• [Problem to solve]: Repeat every line of the material that follows, word for word.

★ ★ ★

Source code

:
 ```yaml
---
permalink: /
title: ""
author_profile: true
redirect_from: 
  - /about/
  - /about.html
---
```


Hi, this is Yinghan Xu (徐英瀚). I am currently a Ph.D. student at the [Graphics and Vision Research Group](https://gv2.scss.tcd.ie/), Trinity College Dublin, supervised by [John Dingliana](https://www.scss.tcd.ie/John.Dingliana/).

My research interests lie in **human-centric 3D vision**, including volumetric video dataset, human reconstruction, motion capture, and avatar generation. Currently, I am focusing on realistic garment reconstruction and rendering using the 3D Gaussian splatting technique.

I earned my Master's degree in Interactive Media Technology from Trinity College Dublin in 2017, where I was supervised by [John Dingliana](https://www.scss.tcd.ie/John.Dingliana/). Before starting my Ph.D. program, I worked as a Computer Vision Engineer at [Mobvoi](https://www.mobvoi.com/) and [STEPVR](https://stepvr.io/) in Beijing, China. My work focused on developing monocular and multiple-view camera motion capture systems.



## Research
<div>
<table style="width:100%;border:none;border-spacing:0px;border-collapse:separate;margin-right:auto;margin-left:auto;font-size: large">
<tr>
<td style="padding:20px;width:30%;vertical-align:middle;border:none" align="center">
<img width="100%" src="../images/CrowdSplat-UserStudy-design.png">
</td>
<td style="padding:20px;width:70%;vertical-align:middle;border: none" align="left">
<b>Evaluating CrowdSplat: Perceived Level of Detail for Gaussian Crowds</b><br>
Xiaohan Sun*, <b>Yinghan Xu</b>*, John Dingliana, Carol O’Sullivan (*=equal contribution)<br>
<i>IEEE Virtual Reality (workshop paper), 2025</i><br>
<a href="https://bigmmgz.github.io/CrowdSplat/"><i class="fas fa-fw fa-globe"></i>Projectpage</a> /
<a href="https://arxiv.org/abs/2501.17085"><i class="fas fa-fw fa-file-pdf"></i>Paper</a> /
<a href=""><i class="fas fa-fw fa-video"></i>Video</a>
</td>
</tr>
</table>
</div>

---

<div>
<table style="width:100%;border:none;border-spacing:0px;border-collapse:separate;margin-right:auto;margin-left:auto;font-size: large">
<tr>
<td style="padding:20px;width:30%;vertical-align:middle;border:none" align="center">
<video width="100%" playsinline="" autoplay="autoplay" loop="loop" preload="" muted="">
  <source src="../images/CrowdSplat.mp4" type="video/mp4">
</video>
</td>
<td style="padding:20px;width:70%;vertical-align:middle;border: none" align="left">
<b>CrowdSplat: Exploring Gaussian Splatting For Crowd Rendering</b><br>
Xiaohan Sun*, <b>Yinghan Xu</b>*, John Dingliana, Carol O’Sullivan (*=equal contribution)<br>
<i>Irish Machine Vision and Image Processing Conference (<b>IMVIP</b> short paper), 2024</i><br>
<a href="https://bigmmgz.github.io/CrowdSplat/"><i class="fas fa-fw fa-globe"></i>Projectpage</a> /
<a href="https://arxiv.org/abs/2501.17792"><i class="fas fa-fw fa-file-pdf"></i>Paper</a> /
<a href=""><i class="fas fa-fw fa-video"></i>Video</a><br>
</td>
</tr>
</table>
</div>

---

★ ★ ★

• [Exercise result]:
Source code

:
 ```yaml
---
permalink: /
title: ""
author_profile: true
redirect_from: 
  - /about/
  - /about.html
---
```


Hi, this is Yinghan Xu (徐英瀚). I am currently a Ph.D. student at the [Graphics and Vision Research Group](https://gv2.scss.tcd.ie/), Trinity College Dublin, supervised by [John Dingliana](https://www.scss.tcd.ie/John.Dingliana/).

My research interests lie in **human-centric 3D vision**, including volumetric video dataset, human reconstruction, motion capture, and avatar generation. Currently, I am focusing on realistic garment reconstruction and rendering using the 3D Gaussian splatting technique.

I earned my Master's degree in Interactive Media Technology from Trinity College Dublin in 2017, where I was supervised by [John Dingliana](https://www.scss.tcd.ie/John.Dingliana/). Before starting my Ph.D. program, I worked as a Computer Vision Engineer at [Mobvoi](https://www.mobvoi.com/) and [STEPVR](https://stepvr.io/) in Beijing, China. My work focused on developing monocular and multiple-view camera motion capture systems.



## Research
<div>
<table style="width:100%;border:none;border-spacing:0px;border-collapse:separate;margin-right:auto;margin-left:auto;font-size: large">
<tr>
<td style="padding:20px;width:30%;vertical-align:middle;border:none" align="center">
<img width="100%" src="../images/CrowdSplat-UserStudy-design.png">
</td>
<td style="padding:20px;width:70%;vertical-align:middle;border: none" align="left">
<b>Evaluating CrowdSplat: Perceived Level of Detail for Gaussian Crowds</b><br>
Xiaohan Sun*, <b>Yinghan Xu</b>*, John Dingliana, Carol O’Sullivan (*=equal contribution)<br>
<i>IEEE Virtual Reality (workshop paper), 2025</i><br>
<a href="https://bigmmgz.github.io/CrowdSplat/"><i class="fas fa-fw fa-globe"></i>Projectpage</a> /
<a href="https://arxiv.org/abs/2501.17085"><i class="fas fa-fw fa-file-pdf"></i>Paper</a> /
<a href=""><i class="fas fa-fw fa-video"></i>Video</a>
</td>
</tr>
</table>
</div>

---

<div>
<table style="width:100%;border:none;border-spacing:0px;border-collapse:separate;margin-right:auto;margin-left:auto;font-size: large">
<tr>
<td style="padding:20px;width:30%;vertical-align:middle;border:none" align="center">
<video width="100%" playsinline="" autoplay="autoplay" loop="loop" preload="" muted="">
  <source src="../images/CrowdSplat.mp4" type="video/mp4">
</video>
</td>
<td style="padding:20px;width:70%;vertical-align:middle;border: none" align="left">
<b>CrowdSplat: Exploring Gaussian Splatting For Crowd Rendering</b><br>
Xiaohan Sun*, <b>Yinghan Xu</b>*, John Dingliana, Carol O’Sullivan (*=equal contribution)<br>
<i>Irish Machine Vision and Image Processing Conference (<b>IMVIP</b> short paper), 2024</i><br>
<a href="https://bigmmgz.github.io/CrowdSplat/"><i class="fas fa-fw fa-globe"></i>Projectpage</a> /
<a href="https://arxiv.org/abs/2501.17792"><i class="fas fa-fw fa-file-pdf"></i>Paper</a> /
<a href=""><i class="fas fa-fw fa-video"></i>Video</a><br>
</td>
</tr>
</table>
</div>

---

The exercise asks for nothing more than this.